*INSTRUCTIONS TO FOLLOW:* Say how many lines of the data below have the word "Note" in them. Add nothing else.

(Stored data)
....................

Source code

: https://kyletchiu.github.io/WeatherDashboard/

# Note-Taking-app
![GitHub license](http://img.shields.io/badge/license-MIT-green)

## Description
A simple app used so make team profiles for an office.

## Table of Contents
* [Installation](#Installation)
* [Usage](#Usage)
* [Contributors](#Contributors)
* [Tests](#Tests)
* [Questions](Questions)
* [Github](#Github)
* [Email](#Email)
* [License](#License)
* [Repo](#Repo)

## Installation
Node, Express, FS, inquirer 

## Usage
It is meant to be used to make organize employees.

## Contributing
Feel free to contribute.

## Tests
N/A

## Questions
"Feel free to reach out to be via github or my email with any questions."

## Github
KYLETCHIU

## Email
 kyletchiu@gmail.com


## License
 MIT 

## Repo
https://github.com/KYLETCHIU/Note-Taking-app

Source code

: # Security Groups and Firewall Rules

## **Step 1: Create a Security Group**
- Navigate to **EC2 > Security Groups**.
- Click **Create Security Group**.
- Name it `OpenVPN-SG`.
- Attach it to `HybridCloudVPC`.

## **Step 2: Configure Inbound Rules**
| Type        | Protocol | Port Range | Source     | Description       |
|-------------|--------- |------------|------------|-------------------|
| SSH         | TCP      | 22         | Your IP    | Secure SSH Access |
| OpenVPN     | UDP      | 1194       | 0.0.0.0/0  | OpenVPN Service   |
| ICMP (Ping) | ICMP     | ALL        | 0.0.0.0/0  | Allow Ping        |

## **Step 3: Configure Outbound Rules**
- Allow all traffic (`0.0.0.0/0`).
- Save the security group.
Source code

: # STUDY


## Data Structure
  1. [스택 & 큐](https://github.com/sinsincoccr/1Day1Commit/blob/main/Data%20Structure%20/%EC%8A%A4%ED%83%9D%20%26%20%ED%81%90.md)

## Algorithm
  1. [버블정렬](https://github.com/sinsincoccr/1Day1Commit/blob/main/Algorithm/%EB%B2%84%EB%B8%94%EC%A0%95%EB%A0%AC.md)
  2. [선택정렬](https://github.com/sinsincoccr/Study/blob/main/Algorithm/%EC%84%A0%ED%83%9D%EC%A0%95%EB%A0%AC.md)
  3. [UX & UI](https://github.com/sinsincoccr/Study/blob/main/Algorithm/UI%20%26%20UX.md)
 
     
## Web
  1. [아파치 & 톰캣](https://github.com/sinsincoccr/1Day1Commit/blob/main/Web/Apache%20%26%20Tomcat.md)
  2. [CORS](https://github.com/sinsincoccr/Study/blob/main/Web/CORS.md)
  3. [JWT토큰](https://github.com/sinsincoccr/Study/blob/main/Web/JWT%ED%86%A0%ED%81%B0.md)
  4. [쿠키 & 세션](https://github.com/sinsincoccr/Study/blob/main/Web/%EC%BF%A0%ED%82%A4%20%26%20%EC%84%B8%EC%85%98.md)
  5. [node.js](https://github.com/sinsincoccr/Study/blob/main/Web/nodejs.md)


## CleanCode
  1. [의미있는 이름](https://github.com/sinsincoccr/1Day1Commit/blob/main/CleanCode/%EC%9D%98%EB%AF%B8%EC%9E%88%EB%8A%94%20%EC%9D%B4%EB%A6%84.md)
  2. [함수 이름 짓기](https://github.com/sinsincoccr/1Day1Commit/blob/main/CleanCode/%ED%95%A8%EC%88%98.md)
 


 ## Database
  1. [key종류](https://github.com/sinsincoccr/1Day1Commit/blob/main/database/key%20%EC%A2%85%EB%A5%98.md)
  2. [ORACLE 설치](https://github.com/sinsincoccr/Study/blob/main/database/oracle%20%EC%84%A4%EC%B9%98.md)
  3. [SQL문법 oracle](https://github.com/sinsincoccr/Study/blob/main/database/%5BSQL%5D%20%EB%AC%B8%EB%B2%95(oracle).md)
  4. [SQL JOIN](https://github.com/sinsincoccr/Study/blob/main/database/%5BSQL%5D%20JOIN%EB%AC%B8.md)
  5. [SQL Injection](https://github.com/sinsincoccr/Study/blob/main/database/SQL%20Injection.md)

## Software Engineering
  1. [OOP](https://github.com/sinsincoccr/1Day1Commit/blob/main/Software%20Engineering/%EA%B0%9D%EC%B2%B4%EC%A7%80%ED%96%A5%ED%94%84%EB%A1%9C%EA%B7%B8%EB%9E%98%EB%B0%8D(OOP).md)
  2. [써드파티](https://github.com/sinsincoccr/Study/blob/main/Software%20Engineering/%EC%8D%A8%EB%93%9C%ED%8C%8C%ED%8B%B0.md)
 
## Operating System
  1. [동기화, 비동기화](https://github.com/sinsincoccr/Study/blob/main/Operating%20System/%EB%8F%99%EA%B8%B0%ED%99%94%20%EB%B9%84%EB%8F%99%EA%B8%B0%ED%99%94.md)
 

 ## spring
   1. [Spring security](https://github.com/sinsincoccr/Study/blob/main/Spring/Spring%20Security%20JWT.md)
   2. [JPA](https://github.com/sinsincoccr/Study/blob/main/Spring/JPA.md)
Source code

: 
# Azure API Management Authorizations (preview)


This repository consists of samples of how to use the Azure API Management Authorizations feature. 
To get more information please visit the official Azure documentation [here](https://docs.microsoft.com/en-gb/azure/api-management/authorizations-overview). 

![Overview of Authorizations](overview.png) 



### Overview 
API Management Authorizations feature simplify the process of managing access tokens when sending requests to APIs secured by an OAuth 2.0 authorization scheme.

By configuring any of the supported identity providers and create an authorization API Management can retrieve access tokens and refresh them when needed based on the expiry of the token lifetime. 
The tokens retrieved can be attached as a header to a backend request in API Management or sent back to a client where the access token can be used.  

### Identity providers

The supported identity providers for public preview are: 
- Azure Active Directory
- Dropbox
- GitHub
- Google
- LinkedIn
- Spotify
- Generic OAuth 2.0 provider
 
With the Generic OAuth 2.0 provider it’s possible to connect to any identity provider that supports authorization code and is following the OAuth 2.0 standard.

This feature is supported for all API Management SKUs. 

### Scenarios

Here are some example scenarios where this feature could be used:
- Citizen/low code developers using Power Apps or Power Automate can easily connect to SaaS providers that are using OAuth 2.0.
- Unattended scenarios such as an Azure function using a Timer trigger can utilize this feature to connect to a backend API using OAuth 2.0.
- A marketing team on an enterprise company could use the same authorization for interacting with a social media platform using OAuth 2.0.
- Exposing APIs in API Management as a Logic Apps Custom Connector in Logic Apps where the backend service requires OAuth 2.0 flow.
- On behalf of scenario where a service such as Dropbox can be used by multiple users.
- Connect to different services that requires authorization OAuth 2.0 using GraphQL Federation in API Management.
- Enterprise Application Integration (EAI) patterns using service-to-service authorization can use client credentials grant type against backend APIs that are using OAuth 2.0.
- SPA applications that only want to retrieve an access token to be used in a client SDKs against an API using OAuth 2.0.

....................

*SOLUTION TO THE PROBLEM:* 2